== Problem to solve ==
Without the pictures, reproduce the entries below exactly.

== Records from a collection ==

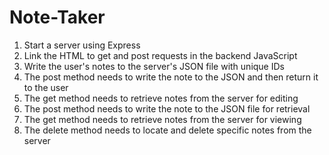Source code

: # Note-Taker
1. Start a server using Express
2. Link the HTML to get and post requests in the backend JavaScript
3. Write the user's notes to the server's JSON file with unique IDs
4. The post method needs to write the note to the JSON and then return it to the user
5. The get method needs to retrieve notes from the server for editing
4. The post method needs to write the note to the JSON file for retrieval
5. The get method needs to retrieve notes from the server for viewing
6. The delete method needs to locate and delete specific notes from the server
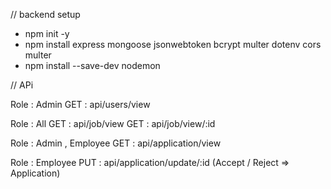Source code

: 


// backend setup
- npm init -y
- npm install express mongoose jsonwebtoken bcrypt multer dotenv cors multer
- npm install --save-dev nodemon

// APi 

Role : Admin
GET : api/users/view 

Role : All
GET : api/job/view
GET : api/job/view/:id

Role : Admin , Employee
GET : api/application/view

Role : Employee
PUT : api/application/update/:id (Accept / Reject => Application)
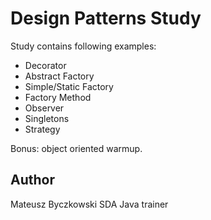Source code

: # Design Patterns Study

Study contains following examples:

* Decorator
* Abstract Factory
* Simple/Static Factory
* Factory Method
* Observer
* Singletons
* Strategy

Bonus: object oriented warmup.

## Author
Mateusz Byczkowski SDA Java trainer

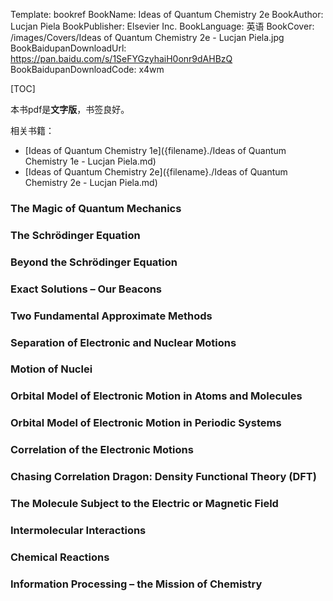 Template: bookref
BookName: Ideas of Quantum Chemistry 2e
BookAuthor: Lucjan Piela
BookPublisher: Elsevier Inc.
BookLanguage: 英语
BookCover: /images/Covers/Ideas of Quantum Chemistry 2e - Lucjan Piela.jpg
BookBaidupanDownloadUrl: https://pan.baidu.com/s/1SeFYGzyhaiH0onr9dAHBzQ 
BookBaidupanDownloadCode: x4wm

[TOC]

本书pdf是**文字版**，书签良好。

相关书籍：

- [Ideas of Quantum Chemistry 1e]({filename}./Ideas of Quantum Chemistry 1e - Lucjan Piela.md)
- [Ideas of Quantum Chemistry 2e]({filename}./Ideas of Quantum Chemistry 2e - Lucjan Piela.md)



### The Magic of Quantum Mechanics


### The Schrödinger Equation
### Beyond the Schrödinger Equation

### Exact Solutions – Our Beacons

### Two Fundamental Approximate Methods

### Separation of Electronic and Nuclear Motions

### Motion of Nuclei

### Orbital Model of Electronic Motion in Atoms and Molecules

### Orbital Model of Electronic Motion in Periodic Systems

### Correlation of the Electronic Motions

### Chasing Correlation Dragon: Density Functional Theory (DFT)

### The Molecule Subject to the Electric or Magnetic Field

### Intermolecular Interactions

### Chemical Reactions

### Information Processing – the Mission of Chemistry
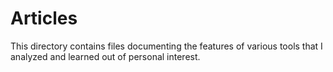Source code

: # Articles
This directory contains files documenting the features of various tools that I analyzed and learned out of personal interest.
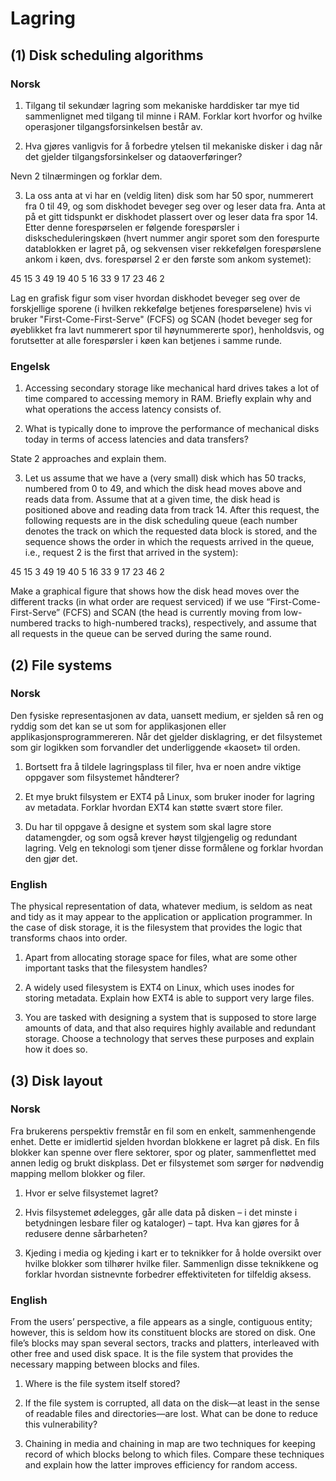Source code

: # Lagring

## (1) Disk scheduling algorithms

### Norsk

1. Tilgang til sekundær lagring som mekaniske harddisker tar mye tid sammenlignet med tilgang til minne i RAM. Forklar kort hvorfor og hvilke operasjoner tilgangsforsinkelsen består av.

2. Hva gjøres vanligvis for å forbedre ytelsen til mekaniske disker i dag når det gjelder tilgangsforsinkelser og dataoverføringer?

Nevn 2 tilnærmingen og forklar dem.

3. La oss anta at vi har en (veldig liten) disk som har 50 spor, nummerert fra 0 til 49, og som diskhodet beveger seg over og leser data fra. Anta at på et gitt tidspunkt er diskhodet plassert over og leser data fra spor 14. Etter denne forespørselen er følgende forespørsler i diskscheduleringskøen (hvert nummer angir sporet som den forespurte datablokken er lagret på, og sekvensen viser rekkefølgen forespørslene ankom i køen, dvs. forespørsel 2 er den første som ankom systemet):

45 15 3 49 19 40 5 16 33 9 17 23 46 2

Lag en grafisk figur som viser hvordan diskhodet beveger seg over de forskjellige sporene (i hvilken rekkefølge betjenes forespørselene) hvis vi bruker "First-Come-First-Serve" (FCFS) og SCAN (hodet beveger seg for øyeblikket fra lavt nummerert spor til høynummererte spor), henholdsvis, og forutsetter at alle forespørsler i køen kan betjenes i samme runde.

### Engelsk

1. Accessing secondary storage like mechanical hard drives takes a lot of time compared to accessing memory in RAM. Briefly explain why and what operations the access latency consists of.

2. What is typically done to improve the performance of mechanical disks today in terms of access latencies and data transfers?

State 2 approaches and explain them.

3. Let us assume that we have a (very small) disk which has 50 tracks, numbered from 0 to 49, and which the disk head moves above and reads data from. Assume that at a given time, the disk head is positioned above and reading data from track 14. After this request, the following requests are in the disk scheduling queue (each number denotes the track on which the requested data block is stored, and the sequence shows the order in which the requests arrived in the queue, i.e., request 2 is the first that arrived in the system):

45 15 3 49 19 40 5 16 33 9 17 23 46 2

Make a graphical figure that shows how the disk head moves over the different tracks (in what order are request serviced) if we use “First-Come-First-Serve” (FCFS) and SCAN (the head is currently moving from low-numbered tracks to high-numbered tracks), respectively, and assume that all requests in the queue can be served during the same round.

## (2) File systems

### Norsk

Den fysiske representasjonen av data, uansett medium, er sjelden så ren og ryddig som det kan se ut som for applikasjonen eller applikasjonsprogrammereren. Når det gjelder disklagring, er det filsystemet som gir logikken som forvandler det underliggende «kaoset» til orden.

1. Bortsett fra å tildele lagringsplass til filer, hva er noen andre viktige oppgaver som filsystemet håndterer?

2. Et mye brukt filsystem er EXT4 på Linux, som bruker inoder for lagring av metadata. Forklar hvordan EXT4 kan støtte svært store filer.

3. Du har til oppgave å designe et system som skal lagre store datamengder, og som også krever høyst tilgjengelig og redundant lagring. Velg en teknologi som tjener disse formålene og forklar hvordan den gjør det.

### English

The physical representation of data, whatever medium, is seldom as neat and tidy as it may appear to the application or application programmer. In the case of disk storage, it is the filesystem that provides the logic that transforms chaos into order.

1. Apart from allocating storage space for files, what are some other important tasks that the filesystem handles?

2. A widely used filesystem is EXT4 on Linux, which uses inodes for storing metadata. Explain how EXT4 is able to support very large files.

3. You are tasked with designing a system that is supposed to store large amounts of data, and that also requires highly available and redundant storage. Choose a technology that serves these purposes and explain how it does so.


## (3) Disk layout

### Norsk

Fra brukerens perspektiv fremstår en fil som en enkelt, sammenhengende enhet. Dette er imidlertid sjelden hvordan blokkene er lagret på disk. En fils blokker kan spenne over flere sektorer, spor og plater, sammenflettet med annen ledig og brukt diskplass. Det er filsystemet som sørger for nødvendig mapping mellom blokker og filer.

1. Hvor er selve filsystemet lagret?

2.  Hvis filsystemet ødelegges, går alle data på disken – i det minste i betydningen lesbare filer og kataloger) – tapt. Hva kan gjøres for å redusere denne sårbarheten?

3. Kjeding i media og kjeding i kart er to teknikker for å holde oversikt over hvilke blokker som tilhører hvilke filer. Sammenlign disse teknikkene og forklar hvordan sistnevnte forbedrer effektiviteten for tilfeldig aksess.

### English

From the users’ perspective, a file appears as a single, contiguous entity; however, this is seldom how its constituent blocks are stored on disk. One file’s blocks may span several sectors, tracks and platters, interleaved with other free and used disk space. It is the file system that provides the necessary mapping between blocks and files.

1. Where is the file system itself stored?

2. If the file system is corrupted, all data on the disk—at least in the sense of readable files and directories—are lost. What can be done to reduce this vulnerability?

3. Chaining in media and chaining in map are two techniques for keeping record of which blocks belong to which files. Compare these techniques and explain how the latter improves efficiency for random access.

== Finished exercise ==
Source code

: # Note-Taker
1. Start a server using Express
2. Link the HTML to get and post requests in the backend JavaScript
3. Write the user's notes to the server's JSON file with unique IDs
4. The post method needs to write the note to the JSON and then return it to the user
5. The get method needs to retrieve notes from the server for editing
4. The post method needs to write the note to the JSON file for retrieval
5. The get method needs to retrieve notes from the server for viewing
6. The delete method needs to locate and delete specific notes from the server
Source code

: 


// backend setup
- npm init -y
- npm install express mongoose jsonwebtoken bcrypt multer dotenv cors multer
- npm install --save-dev nodemon

// APi 

Role : Admin
GET : api/users/view 

Role : All
GET : api/job/view
GET : api/job/view/:id

Role : Admin , Employee
GET : api/application/view

Role : Employee
PUT : api/application/update/:id (Accept / Reject => Application)
Source code

: # Design Patterns Study

Study contains following examples:

* Decorator
* Abstract Factory
* Simple/Static Factory
* Factory Method
* Observer
* Singletons
* Strategy

Bonus: object oriented warmup.

## Author
Mateusz Byczkowski SDA Java trainer

 Template: bookref
BookName: Ideas of Quantum Chemistry 2e
BookAuthor: Lucjan Piela
BookPublisher: Elsevier Inc.
BookLanguage: 英语
BookCover: /images/Covers/Ideas of Quantum Chemistry 2e - Lucjan Piela.jpg
BookBaidupanDownloadUrl: https://pan.baidu.com/s/1SeFYGzyhaiH0onr9dAHBzQ 
BookBaidupanDownloadCode: x4wm

[TOC]

本书pdf是**文字版**，书签良好。

相关书籍：

- [Ideas of Quantum Chemistry 1e]({filename}./Ideas of Quantum Chemistry 1e - Lucjan Piela.md)
- [Ideas of Quantum Chemistry 2e]({filename}./Ideas of Quantum Chemistry 2e - Lucjan Piela.md)



### The Magic of Quantum Mechanics


### The Schrödinger Equation
### Beyond the Schrödinger Equation

### Exact Solutions – Our Beacons

### Two Fundamental Approximate Methods

### Separation of Electronic and Nuclear Motions

### Motion of Nuclei

### Orbital Model of Electronic Motion in Atoms and Molecules

### Orbital Model of Electronic Motion in Periodic Systems

### Correlation of the Electronic Motions

### Chasing Correlation Dragon: Density Functional Theory (DFT)

### The Molecule Subject to the Electric or Magnetic Field

### Intermolecular Interactions

### Chemical Reactions

### Information Processing – the Mission of Chemistry
Source code

: # Articles
This directory contains files documenting the features of various tools that I analyzed and learned out of personal interest.
Source code

: # Lagring

## (1) Disk scheduling algorithms

### Norsk

1. Tilgang til sekundær lagring som mekaniske harddisker tar mye tid sammenlignet med tilgang til minne i RAM. Forklar kort hvorfor og hvilke operasjoner tilgangsforsinkelsen består av.

2. Hva gjøres vanligvis for å forbedre ytelsen til mekaniske disker i dag når det gjelder tilgangsforsinkelser og dataoverføringer?

Nevn 2 tilnærmingen og forklar dem.

3. La oss anta at vi har en (veldig liten) disk som har 50 spor, nummerert fra 0 til 49, og som diskhodet beveger seg over og leser data fra. Anta at på et gitt tidspunkt er diskhodet plassert over og leser data fra spor 14. Etter denne forespørselen er følgende forespørsler i diskscheduleringskøen (hvert nummer angir sporet som den forespurte datablokken er lagret på, og sekvensen viser rekkefølgen forespørslene ankom i køen, dvs. forespørsel 2 er den første som ankom systemet):

45 15 3 49 19 40 5 16 33 9 17 23 46 2

Lag en grafisk figur som viser hvordan diskhodet beveger seg over de forskjellige sporene (i hvilken rekkefølge betjenes forespørselene) hvis vi bruker "First-Come-First-Serve" (FCFS) og SCAN (hodet beveger seg for øyeblikket fra lavt nummerert spor til høynummererte spor), henholdsvis, og forutsetter at alle forespørsler i køen kan betjenes i samme runde.

### Engelsk

1. Accessing secondary storage like mechanical hard drives takes a lot of time compared to accessing memory in RAM. Briefly explain why and what operations the access latency consists of.

2. What is typically done to improve the performance of mechanical disks today in terms of access latencies and data transfers?

State 2 approaches and explain them.

3. Let us assume that we have a (very small) disk which has 50 tracks, numbered from 0 to 49, and which the disk head moves above and reads data from. Assume that at a given time, the disk head is positioned above and reading data from track 14. After this request, the following requests are in the disk scheduling queue (each number denotes the track on which the requested data block is stored, and the sequence shows the order in which the requests arrived in the queue, i.e., request 2 is the first that arrived in the system):

45 15 3 49 19 40 5 16 33 9 17 23 46 2

Make a graphical figure that shows how the disk head moves over the different tracks (in what order are request serviced) if we use “First-Come-First-Serve” (FCFS) and SCAN (the head is currently moving from low-numbered tracks to high-numbered tracks), respectively, and assume that all requests in the queue can be served during the same round.

## (2) File systems

### Norsk

Den fysiske representasjonen av data, uansett medium, er sjelden så ren og ryddig som det kan se ut som for applikasjonen eller applikasjonsprogrammereren. Når det gjelder disklagring, er det filsystemet som gir logikken som forvandler det underliggende «kaoset» til orden.

1. Bortsett fra å tildele lagringsplass til filer, hva er noen andre viktige oppgaver som filsystemet håndterer?

2. Et mye brukt filsystem er EXT4 på Linux, som bruker inoder for lagring av metadata. Forklar hvordan EXT4 kan støtte svært store filer.

3. Du har til oppgave å designe et system som skal lagre store datamengder, og som også krever høyst tilgjengelig og redundant lagring. Velg en teknologi som tjener disse formålene og forklar hvordan den gjør det.

### English

The physical representation of data, whatever medium, is seldom as neat and tidy as it may appear to the application or application programmer. In the case of disk storage, it is the filesystem that provides the logic that transforms chaos into order.

1. Apart from allocating storage space for files, what are some other important tasks that the filesystem handles?

2. A widely used filesystem is EXT4 on Linux, which uses inodes for storing metadata. Explain how EXT4 is able to support very large files.

3. You are tasked with designing a system that is supposed to store large amounts of data, and that also requires highly available and redundant storage. Choose a technology that serves these purposes and explain how it does so.


## (3) Disk layout

### Norsk

Fra brukerens perspektiv fremstår en fil som en enkelt, sammenhengende enhet. Dette er imidlertid sjelden hvordan blokkene er lagret på disk. En fils blokker kan spenne over flere sektorer, spor og plater, sammenflettet med annen ledig og brukt diskplass. Det er filsystemet som sørger for nødvendig mapping mellom blokker og filer.

1. Hvor er selve filsystemet lagret?

2.  Hvis filsystemet ødelegges, går alle data på disken – i det minste i betydningen lesbare filer og kataloger) – tapt. Hva kan gjøres for å redusere denne sårbarheten?

3. Kjeding i media og kjeding i kart er to teknikker for å holde oversikt over hvilke blokker som tilhører hvilke filer. Sammenlign disse teknikkene og forklar hvordan sistnevnte forbedrer effektiviteten for tilfeldig aksess.

### English

From the users’ perspective, a file appears as a single, contiguous entity; however, this is seldom how its constituent blocks are stored on disk. One file’s blocks may span several sectors, tracks and platters, interleaved with other free and used disk space. It is the file system that provides the necessary mapping between blocks and files.

1. Where is the file system itself stored?

2. If the file system is corrupted, all data on the disk—at least in the sense of readable files and directories—are lost. What can be done to reduce this vulnerability?

3. Chaining in media and chaining in map are two techniques for keeping record of which blocks belong to which files. Compare these techniques and explain how the latter improves efficiency for random access.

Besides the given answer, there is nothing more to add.